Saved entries
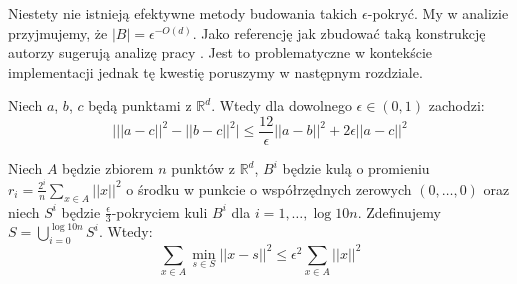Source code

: \noindent
Niestety nie istnieją efektywne metody budowania takich $\epsilon$-pokryć.
My w analizie przyjmujemy, że  $|B| = \epsilon^{-O(d)}$.
Jako referencję jak zbudować taką konstrukcję autorzy \cite{DBLP:journals/ki/MunteanuS18} sugerują analizę pracy \cite{chazelle_2000}.
Jest to problematyczne w kontekście implementacji jednak tę kwestię poruszymy w następnym rozdziale.
\begin{lemma}{\cite{DBLP:journals/ki/MunteanuS18}}
    Niech $a$, $b$, $c$ będą punktami z $\mathbb{R}^{d}$.
    Wtedy dla dowolnego $\epsilon \in (0,1)$ zachodzi:
    \begin{equation}
        \Big| ||a-c||^{2} - ||b-c||^{2} \Big| \leq \frac{12}{\epsilon} ||a-b||^2 + 2\epsilon||a-c||^2
    \end{equation}
\end{lemma}
\begin{lemma}
    Niech $A$ będzie zbiorem $n$ punktów z $\mathbb{R}^d$, $B^{i}$ będzie kulą o promieniu $r_{i} = \frac{2^{i}}{n}\sum_{x \in A} ||x||^{2}$ o środku w punkcie o współrzędnych zerowych $(0, \dots, 0)$ oraz niech $S^{i}$ będzie $\frac{\epsilon}{3}$-pokryciem kuli $B^{i}$ dla $i = 1, \dots, \log10n$.
    Zdefinujemy $S = \bigcup_{i=0}^{\log 10n} S^{i}$. 
    Wtedy:
    \begin{equation}
        \sum_{x\in A} \min_{s \in S} ||x - s||^{2} \leq \epsilon^{2} \sum_{x \in A} ||x||^{2}
    \end{equation}
\end{lemma}

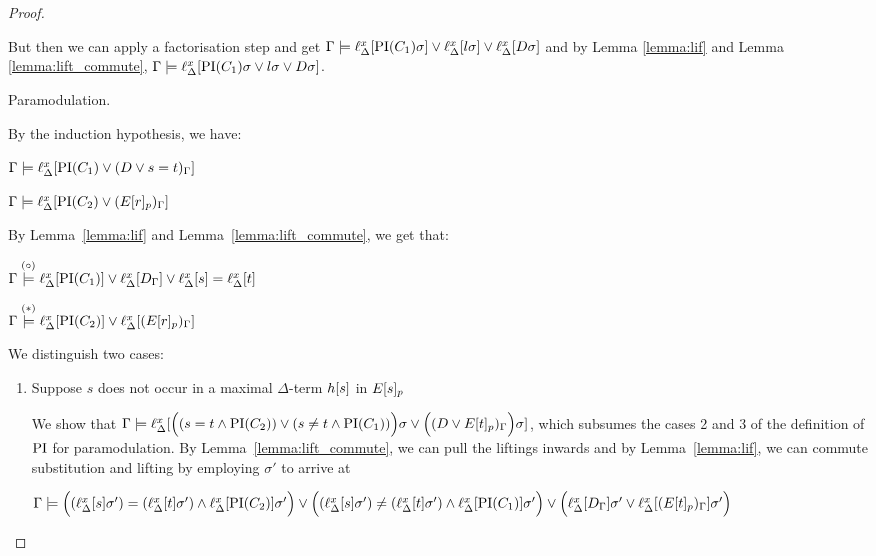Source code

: \begin{proof}
\begin{description}
			But then we can apply a factorisation step and get
			$\Gamma \models \ell_{\Delta}^{x}[\operatorname{PI}(C_1)\sigma] \lor \ell_{\Delta}^{x}[l\sigma] \lor \ell_{\Delta}^{x}[D\sigma]$ and by Lemma \ref{lemma:lif} and Lemma \ref{lemma:lift_commute}, 
			$\Gamma \entails\nolinebreak \lifdelta{\PI(C_1)\sigma \lor l\sigma \lor D\sigma}$.



		\item{Paramodulation.}
			\begin{prooftree}
			\end{prooftree}
			By the induction hypothesis, we have:

			$\Gamma \models \ell_{\Delta}^{x}[\operatorname{PI}(C_1) \lor (D\lor s=t)_\Gamma]$

			$\Gamma \models \ell_{\Delta}^{x}[\operatorname{PI}(C_2) \lor (E{[r]_{p}})_\Gamma]$

			By Lemma~\ref{lemma:lif} and Lemma~\ref{lemma:lift_commute}, we get that:

			$\Gamma \stackrel{(\circ)}{\models} \ell_{\Delta}^{x}[\operatorname{PI}(C_1)] \lor \ell_{\Delta}^{x}[D_\Gamma] \lor \ell_{\Delta}^{x}[s] = \ell_{\Delta}^{x}[t]$

			$\Gamma \stackrel{(*)}{\models} \ell_{\Delta}^{x}[\operatorname{PI}(C_2)] \lor \ell_{\Delta}^{x}[(E{[r]_{p}})_\Gamma]$
\bigskip
		

	
			We distinguish two cases:\nopagebreak
			\begin{enumerate}
				\item Suppose $s$ does not occur in a maximal $\Delta$-term $h[s]$ in $E{[s]_{p}}$
\label{klehjy}

					We show that $\Gamma \models \ell_{\Delta}^{x}[ \Big((s=t \land \operatorname{PI}(C_2)) \lor (s\neq t \land \operatorname{PI}(C_1))\Big)\sigma \lor \Big((D \lor E{[t]_{p}})_\Gamma\Big)\sigma]$, which subsumes the cases 2 and 3 of the definition of $\operatorname{PI}$ for paramodulation.
					By Lemma~\ref{lemma:lift_commute}, we can pull the liftings inwards and by Lemma~\ref{lemma:lif}, we can commute substitution and lifting by employing $\sigma'$ to arrive at

				$\Gamma \models
				\Big((\ell_{\Delta}^{x}[s]\sigma')=(\ell_{\Delta}^{x}[t]\sigma') \land \ell_{\Delta}^{x}[\operatorname{PI}(C_2)]\sigma'\Big) \lor
				\Big((\ell_{\Delta}^{x}[s]\sigma')\neq(\ell_{\Delta}^{x}[t]\sigma') \land \ell_{\Delta}^{x}[\operatorname{PI}(C_1)]\sigma'\Big) \lor
				\Big(\ell_{\Delta}^{x}[D_\Gamma]\sigma' \lor \ell_{\Delta}^{x}[(E{[t]_{p}})_\Gamma]\sigma'\Big)$


\end{enumerate}
\end{description}
\end{proof}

• [DESCRIPTION OF THE TASK]: The result should be an exact retyped version of all the entries above, containing no pictures.

• [TASK RESPONSE]:
Source code

: \noindent
Niestety nie istnieją efektywne metody budowania takich $\epsilon$-pokryć.
My w analizie przyjmujemy, że  $|B| = \epsilon^{-O(d)}$.
Jako referencję jak zbudować taką konstrukcję autorzy \cite{DBLP:journals/ki/MunteanuS18} sugerują analizę pracy \cite{chazelle_2000}.
Jest to problematyczne w kontekście implementacji jednak tę kwestię poruszymy w następnym rozdziale.
\begin{lemma}{\cite{DBLP:journals/ki/MunteanuS18}}
    Niech $a$, $b$, $c$ będą punktami z $\mathbb{R}^{d}$.
    Wtedy dla dowolnego $\epsilon \in (0,1)$ zachodzi:
    \begin{equation}
        \Big| ||a-c||^{2} - ||b-c||^{2} \Big| \leq \frac{12}{\epsilon} ||a-b||^2 + 2\epsilon||a-c||^2
    \end{equation}
\end{lemma}
\begin{lemma}
    Niech $A$ będzie zbiorem $n$ punktów z $\mathbb{R}^d$, $B^{i}$ będzie kulą o promieniu $r_{i} = \frac{2^{i}}{n}\sum_{x \in A} ||x||^{2}$ o środku w punkcie o współrzędnych zerowych $(0, \dots, 0)$ oraz niech $S^{i}$ będzie $\frac{\epsilon}{3}$-pokryciem kuli $B^{i}$ dla $i = 1, \dots, \log10n$.
    Zdefinujemy $S = \bigcup_{i=0}^{\log 10n} S^{i}$. 
    Wtedy:
    \begin{equation}
        \sum_{x\in A} \min_{s \in S} ||x - s||^{2} \leq \epsilon^{2} \sum_{x \in A} ||x||^{2}
    \end{equation}
\end{lemma}

Source code

: \begin{proof}
\begin{description}
			But then we can apply a factorisation step and get
			$\Gamma \models \ell_{\Delta}^{x}[\operatorname{PI}(C_1)\sigma] \lor \ell_{\Delta}^{x}[l\sigma] \lor \ell_{\Delta}^{x}[D\sigma]$ and by Lemma \ref{lemma:lif} and Lemma \ref{lemma:lift_commute}, 
			$\Gamma \entails\nolinebreak \lifdelta{\PI(C_1)\sigma \lor l\sigma \lor D\sigma}$.



		\item{Paramodulation.}
			\begin{prooftree}
			\end{prooftree}
			By the induction hypothesis, we have:

			$\Gamma \models \ell_{\Delta}^{x}[\operatorname{PI}(C_1) \lor (D\lor s=t)_\Gamma]$

			$\Gamma \models \ell_{\Delta}^{x}[\operatorname{PI}(C_2) \lor (E{[r]_{p}})_\Gamma]$

			By Lemma~\ref{lemma:lif} and Lemma~\ref{lemma:lift_commute}, we get that:

			$\Gamma \stackrel{(\circ)}{\models} \ell_{\Delta}^{x}[\operatorname{PI}(C_1)] \lor \ell_{\Delta}^{x}[D_\Gamma] \lor \ell_{\Delta}^{x}[s] = \ell_{\Delta}^{x}[t]$

			$\Gamma \stackrel{(*)}{\models} \ell_{\Delta}^{x}[\operatorname{PI}(C_2)] \lor \ell_{\Delta}^{x}[(E{[r]_{p}})_\Gamma]$
\bigskip
		

	
			We distinguish two cases:\nopagebreak
			\begin{enumerate}
				\item Suppose $s$ does not occur in a maximal $\Delta$-term $h[s]$ in $E{[s]_{p}}$
\label{klehjy}

					We show that $\Gamma \models \ell_{\Delta}^{x}[ \Big((s=t \land \operatorname{PI}(C_2)) \lor (s\neq t \land \operatorname{PI}(C_1))\Big)\sigma \lor \Big((D \lor E{[t]_{p}})_\Gamma\Big)\sigma]$, which subsumes the cases 2 and 3 of the definition of $\operatorname{PI}$ for paramodulation.
					By Lemma~\ref{lemma:lift_commute}, we can pull the liftings inwards and by Lemma~\ref{lemma:lif}, we can commute substitution and lifting by employing $\sigma'$ to arrive at

				$\Gamma \models
				\Big((\ell_{\Delta}^{x}[s]\sigma')=(\ell_{\Delta}^{x}[t]\sigma') \land \ell_{\Delta}^{x}[\operatorname{PI}(C_2)]\sigma'\Big) \lor
				\Big((\ell_{\Delta}^{x}[s]\sigma')\neq(\ell_{\Delta}^{x}[t]\sigma') \land \ell_{\Delta}^{x}[\operatorname{PI}(C_1)]\sigma'\Big) \lor
				\Big(\ell_{\Delta}^{x}[D_\Gamma]\sigma' \lor \ell_{\Delta}^{x}[(E{[t]_{p}})_\Gamma]\sigma'\Big)$


\end{enumerate}
\end{description}
\end{proof}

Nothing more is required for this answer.